Князь Борис молчит томительно.
– Брат… Если я не могу?!
– Я не знаю, где путь твой. Я тоже потерял веру. Я не знаю…
– Я тоже не знаю.
– Читай Евангелие.
– Читал! Не люблю, – вяло говорит Борис.
Борис устало встает, подходит к окну, смотрит на дальнюю зорю, говорит раздумчиво:
– Были ночи миллион лет тому назад, сегодня ночь, и еще через миллион лет тоже будет ночь. Тебя зовут Глеб, меня – Борис. Борис и Глеб. По народному поверью в день наших именин, второго мая, запевают соловьи!.. Я делал мерзости, я насиловал девушек, вымогал деньги, бил отца. Ты меня винишь, Глеб?
– Я не могу. Я не могу судить, – поспешно отвечает Глеб. – «Мне отмщенье, и аз воздам». Ты сказал о моей чистоте. Да, все ложь… – говорит он. Он подходит к Борису и стоит рядом. Последняя перед утром луна светит на них. – Борис, ты помнишь? – «Мне отмщенье, и аз воздам»…
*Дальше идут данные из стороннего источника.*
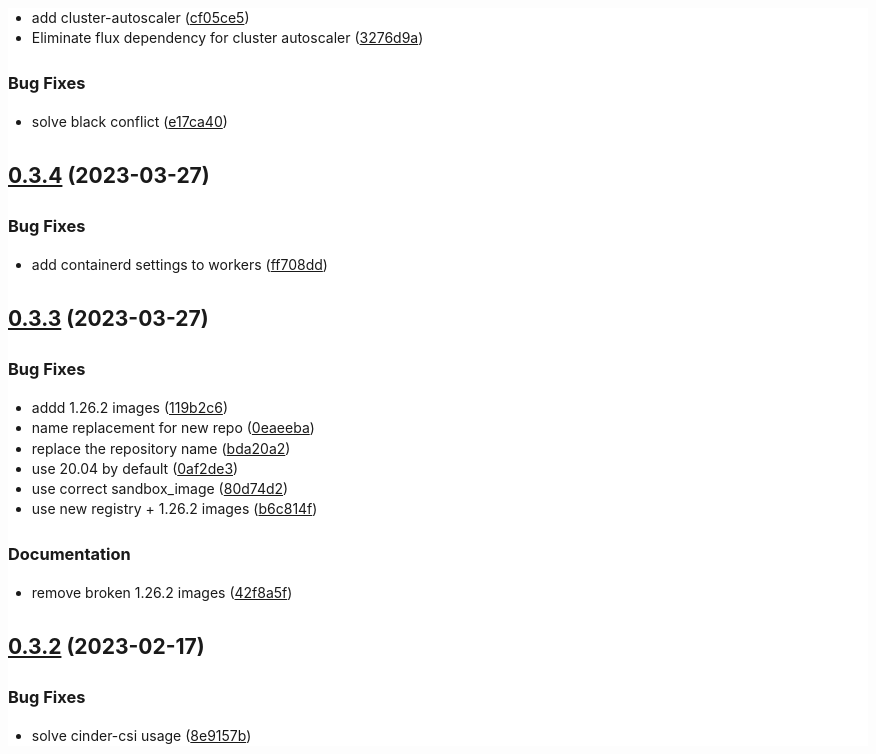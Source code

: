 * add cluster-autoscaler ([cf05ce5](https://github.com/vexxhost/magnum-cluster-api/commit/cf05ce5f463b0f32794ca7047b46eb48796486f3))
* Eliminate flux dependency for cluster autoscaler ([3276d9a](https://github.com/vexxhost/magnum-cluster-api/commit/3276d9ace559bfc585c211292f584a8cfdef8a08))


### Bug Fixes

* solve black conflict ([e17ca40](https://github.com/vexxhost/magnum-cluster-api/commit/e17ca4088f1abd4c5ee6b7ee481f2117fadf5057))

## [0.3.4](https://github.com/vexxhost/magnum-cluster-api/compare/v0.3.3...v0.3.4) (2023-03-27)


### Bug Fixes

* add containerd settings to workers ([ff708dd](https://github.com/vexxhost/magnum-cluster-api/commit/ff708dd6e110a8ef8fb2d40348dd6dad35e057ae))

## [0.3.3](https://github.com/vexxhost/magnum-cluster-api/compare/v0.3.2...v0.3.3) (2023-03-27)


### Bug Fixes

* addd 1.26.2 images ([119b2c6](https://github.com/vexxhost/magnum-cluster-api/commit/119b2c6fed91dc4ad82878007ed84f3bc77df6ad))
* name replacement for new repo ([0eaeeba](https://github.com/vexxhost/magnum-cluster-api/commit/0eaeeba06bf3161260cb139a5da45a4755dcb3f0))
* replace the repository name ([bda20a2](https://github.com/vexxhost/magnum-cluster-api/commit/bda20a23d1845f022091029e0ed10598e07c1a94))
* use 20.04 by default ([0af2de3](https://github.com/vexxhost/magnum-cluster-api/commit/0af2de3c5a4ce4600bcc28be944edef19a887dfd))
* use correct sandbox_image ([80d74d2](https://github.com/vexxhost/magnum-cluster-api/commit/80d74d26d5d341c0042a794a2f5ab7151952442c))
* use new registry + 1.26.2 images ([b6c814f](https://github.com/vexxhost/magnum-cluster-api/commit/b6c814f503b939ae48ed97a8b86f003f7b9346e1))


### Documentation

* remove broken 1.26.2 images ([42f8a5f](https://github.com/vexxhost/magnum-cluster-api/commit/42f8a5f9a5221b8b7609c9524c1a079ac919d6b8))

## [0.3.2](https://github.com/vexxhost/magnum-cluster-api/compare/v0.3.1...v0.3.2) (2023-02-17)


### Bug Fixes

* solve cinder-csi usage ([8e9157b](https://github.com/vexxhost/magnum-cluster-api/commit/8e9157b8974a02ed92cf41cd36d4014241f7083c))
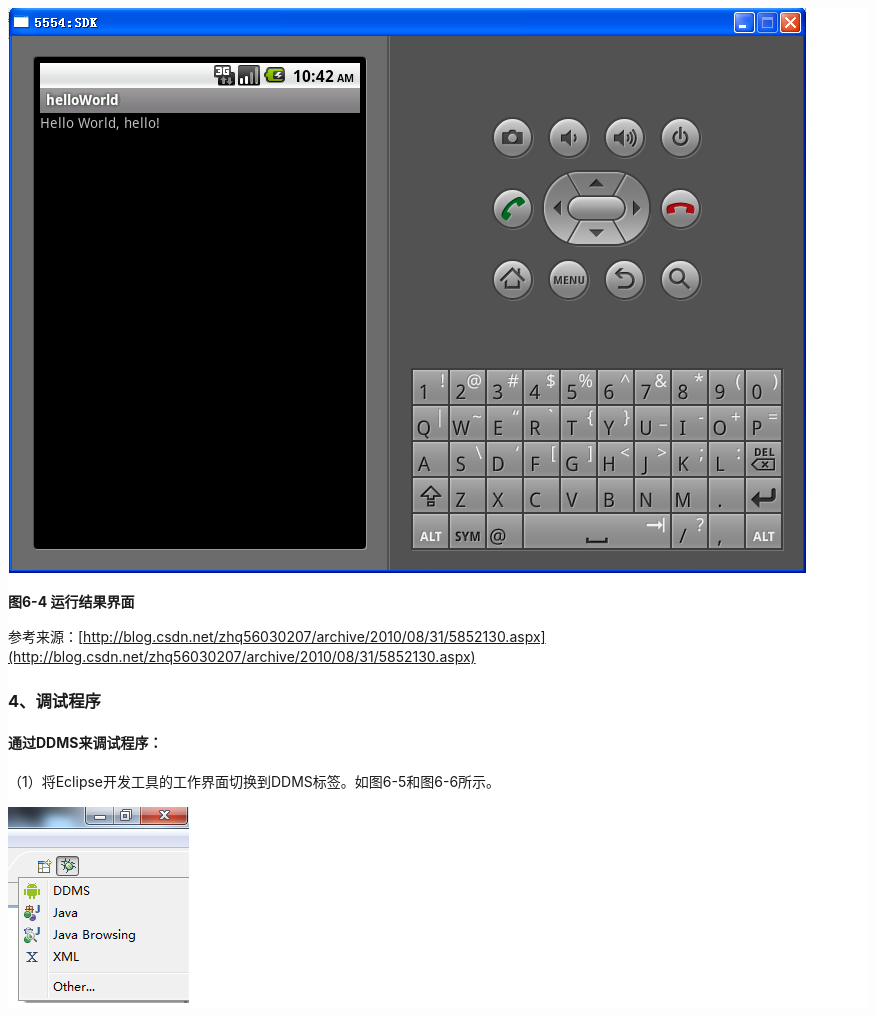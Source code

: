 ![img](img/21.png)

**图6-4 运行结果界面**

参考来源：[http://blog.csdn.net/zhq56030207/archive/2010/08/31/5852130.aspx](http://blog.csdn.net/zhq56030207/archive/2010/08/31/5852130.aspx)

### 4、调试程序

#### 通过DDMS来调试程序：

（1）将Eclipse开发工具的工作界面切换到DDMS标签。如图6-5和图6-6所示。

![img](img/22.png)

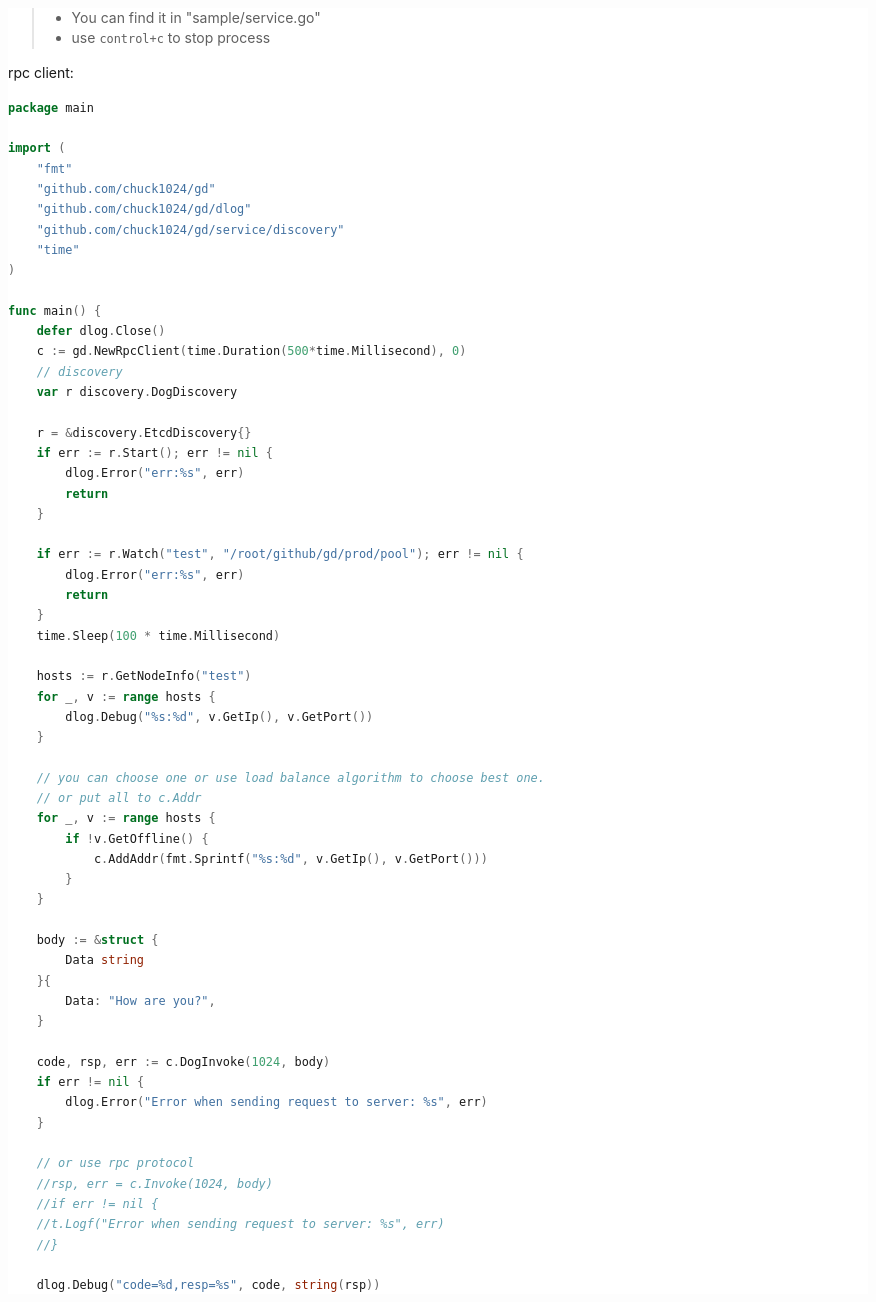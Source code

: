 > * You can find it in "sample/service.go"
>* use `control+c` to stop process

rpc client:

```go
package main

import (
	"fmt"
	"github.com/chuck1024/gd"
	"github.com/chuck1024/gd/dlog"
	"github.com/chuck1024/gd/service/discovery"
	"time"
)

func main() {
	defer dlog.Close()
	c := gd.NewRpcClient(time.Duration(500*time.Millisecond), 0)
	// discovery
	var r discovery.DogDiscovery

	r = &discovery.EtcdDiscovery{}
	if err := r.Start(); err != nil {
		dlog.Error("err:%s", err)
		return
	}

	if err := r.Watch("test", "/root/github/gd/prod/pool"); err != nil {
		dlog.Error("err:%s", err)
		return
	}
	time.Sleep(100 * time.Millisecond)

	hosts := r.GetNodeInfo("test")
	for _, v := range hosts {
		dlog.Debug("%s:%d", v.GetIp(), v.GetPort())
	}

	// you can choose one or use load balance algorithm to choose best one.
	// or put all to c.Addr
	for _, v := range hosts {
		if !v.GetOffline() {
			c.AddAddr(fmt.Sprintf("%s:%d", v.GetIp(), v.GetPort()))
		}
	}

	body := &struct {
		Data string
	}{
		Data: "How are you?",
	}

	code, rsp, err := c.DogInvoke(1024, body)
	if err != nil {
		dlog.Error("Error when sending request to server: %s", err)
	}

	// or use rpc protocol
	//rsp, err = c.Invoke(1024, body)
	//if err != nil {
	//t.Logf("Error when sending request to server: %s", err)
	//}

	dlog.Debug("code=%d,resp=%s", code, string(rsp))
```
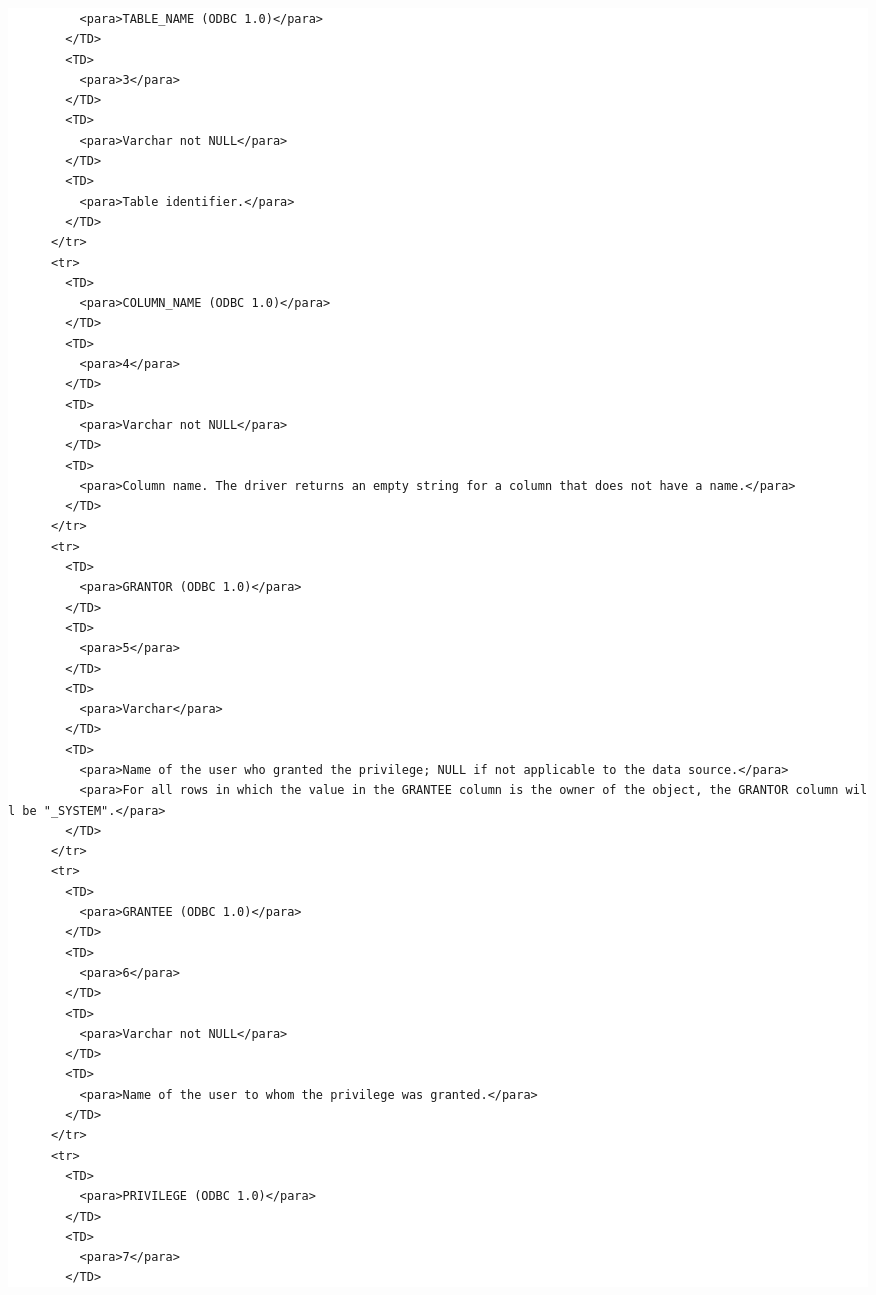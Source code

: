               <para>TABLE_NAME (ODBC 1.0)</para>
            </TD>
            <TD>
              <para>3</para>
            </TD>
            <TD>
              <para>Varchar not NULL</para>
            </TD>
            <TD>
              <para>Table identifier.</para>
            </TD>
          </tr>
          <tr>
            <TD>
              <para>COLUMN_NAME (ODBC 1.0)</para>
            </TD>
            <TD>
              <para>4</para>
            </TD>
            <TD>
              <para>Varchar not NULL</para>
            </TD>
            <TD>
              <para>Column name. The driver returns an empty string for a column that does not have a name.</para>
            </TD>
          </tr>
          <tr>
            <TD>
              <para>GRANTOR (ODBC 1.0)</para>
            </TD>
            <TD>
              <para>5</para>
            </TD>
            <TD>
              <para>Varchar</para>
            </TD>
            <TD>
              <para>Name of the user who granted the privilege; NULL if not applicable to the data source.</para>
              <para>For all rows in which the value in the GRANTEE column is the owner of the object, the GRANTOR column will be "_SYSTEM".</para>
            </TD>
          </tr>
          <tr>
            <TD>
              <para>GRANTEE (ODBC 1.0)</para>
            </TD>
            <TD>
              <para>6</para>
            </TD>
            <TD>
              <para>Varchar not NULL</para>
            </TD>
            <TD>
              <para>Name of the user to whom the privilege was granted.</para>
            </TD>
          </tr>
          <tr>
            <TD>
              <para>PRIVILEGE (ODBC 1.0)</para>
            </TD>
            <TD>
              <para>7</para>
            </TD>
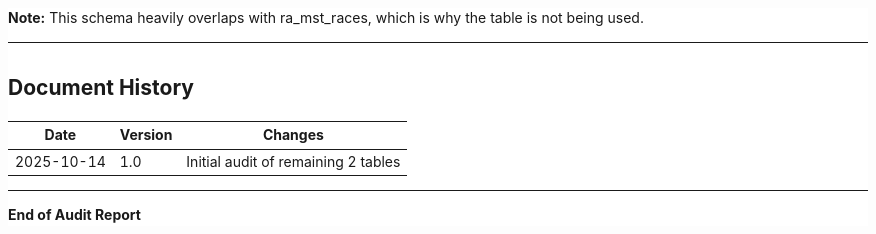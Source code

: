 **Note:** This schema heavily overlaps with ra_mst_races, which is why the table is not being used.

---

## Document History

| Date | Version | Changes |
|------|---------|---------|
| 2025-10-14 | 1.0 | Initial audit of remaining 2 tables |

---

**End of Audit Report**

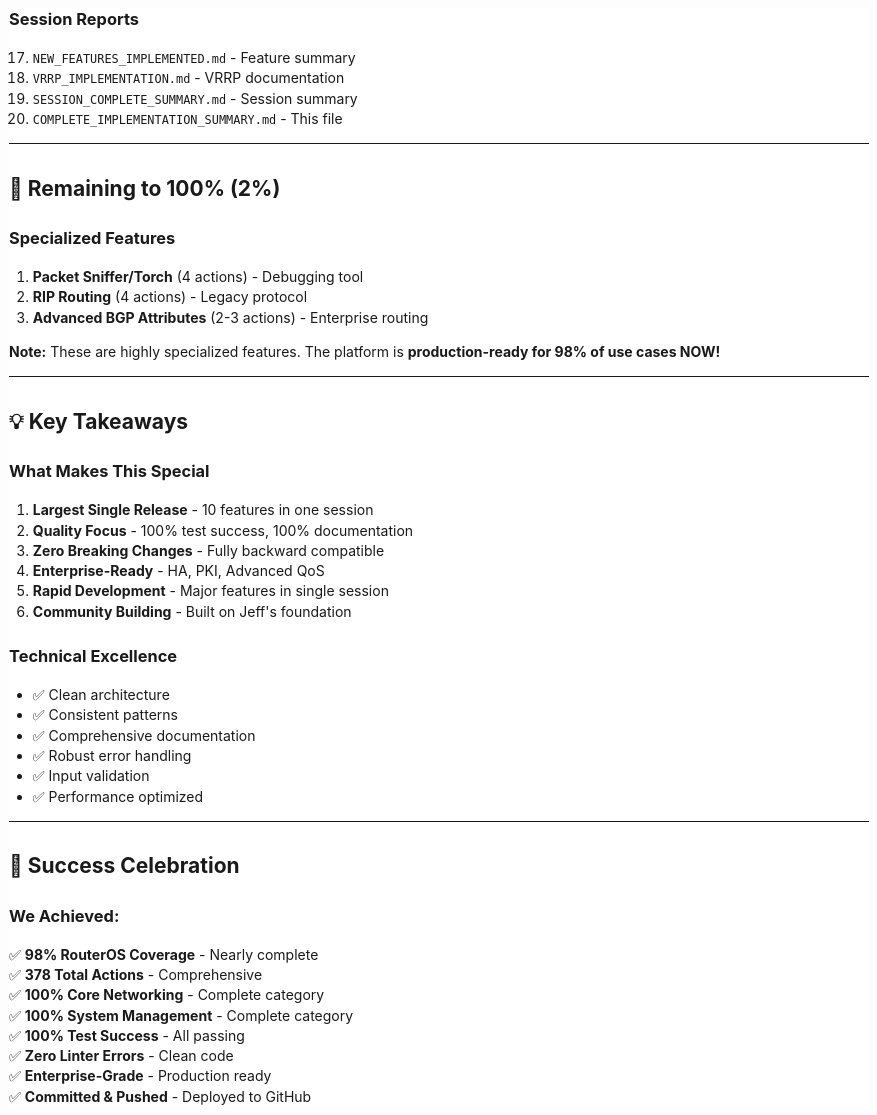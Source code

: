 ### **Session Reports**
17. `NEW_FEATURES_IMPLEMENTED.md` - Feature summary
18. `VRRP_IMPLEMENTATION.md` - VRRP documentation
19. `SESSION_COMPLETE_SUMMARY.md` - Session summary
20. `COMPLETE_IMPLEMENTATION_SUMMARY.md` - This file

---

## 🎯 **Remaining to 100% (2%)**

### **Specialized Features**
1. **Packet Sniffer/Torch** (4 actions) - Debugging tool
2. **RIP Routing** (4 actions) - Legacy protocol
3. **Advanced BGP Attributes** (2-3 actions) - Enterprise routing

**Note:** These are highly specialized features. The platform is **production-ready for 98% of use cases NOW!**

---

## 💡 **Key Takeaways**

### **What Makes This Special**

1. **Largest Single Release** - 10 features in one session
2. **Quality Focus** - 100% test success, 100% documentation
3. **Zero Breaking Changes** - Fully backward compatible
4. **Enterprise-Ready** - HA, PKI, Advanced QoS
5. **Rapid Development** - Major features in single session
6. **Community Building** - Built on Jeff's foundation

### **Technical Excellence**

- ✅ Clean architecture
- ✅ Consistent patterns
- ✅ Comprehensive documentation
- ✅ Robust error handling
- ✅ Input validation
- ✅ Performance optimized

---

## 🎊 **Success Celebration**

### **We Achieved:**

✅ **98% RouterOS Coverage** - Nearly complete  
✅ **378 Total Actions** - Comprehensive  
✅ **100% Core Networking** - Complete category  
✅ **100% System Management** - Complete category  
✅ **100% Test Success** - All passing  
✅ **Zero Linter Errors** - Clean code  
✅ **Enterprise-Grade** - Production ready  
✅ **Committed & Pushed** - Deployed to GitHub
– Помню, – бумеранг. Я не люблю Евангелия. – Борис говорит сумрачно, лицо его хмуро. – Бумеранг!.. Самое страшное, что мне осталось, – это тоска и смерть. Стервятники вымирают. Вот скоро у меня выпадут зубы и сгниют челюсти, провалится нос. Через год меня, красавца-князя, удачника-Бориса, – не будет… А, – а в мае соловьи будут петь! Тоскливо, знаешь ли! – Борис низко склоняет голову, сумрачно, исподлобья смотрит на луну, говорит вяло: – Собаки при луне воют… У меня, Глеб, сифилис, ты знаешь…
– Борис! Что ты?!
– Я не знаю только – порок прославленных отцов или… отец молчит.
– Борис!..
Но Борис сразу меняется. Гордо, как красивая лошадь и как учили в лицее, закидывает голову и говорит с усмешкой:
– Э?
– Боря!..
– Самое смешное, когда люди ажитируются. Э?.. Милый мой младший брат, пора спать! Adieu!
Борис медленно уходит от Глеба. Глеб много меньше Бориса. Он, маленький, стоит в тени. Борис твердо выходит от Глеба, покойно и высоко подняв голову. Но в коридоре никнет его голова, дрябнет походка. Бессильно волочатся большие его ноги.
В своей комнате Борис останавливается у печки, прислоняется плечом к холодным ее изразцам, машинально, по привычке, оставшейся еще от зимы, рукою шарит по изразцам и прижимается – грудью, животом, коленами – к мертвому печному холоду.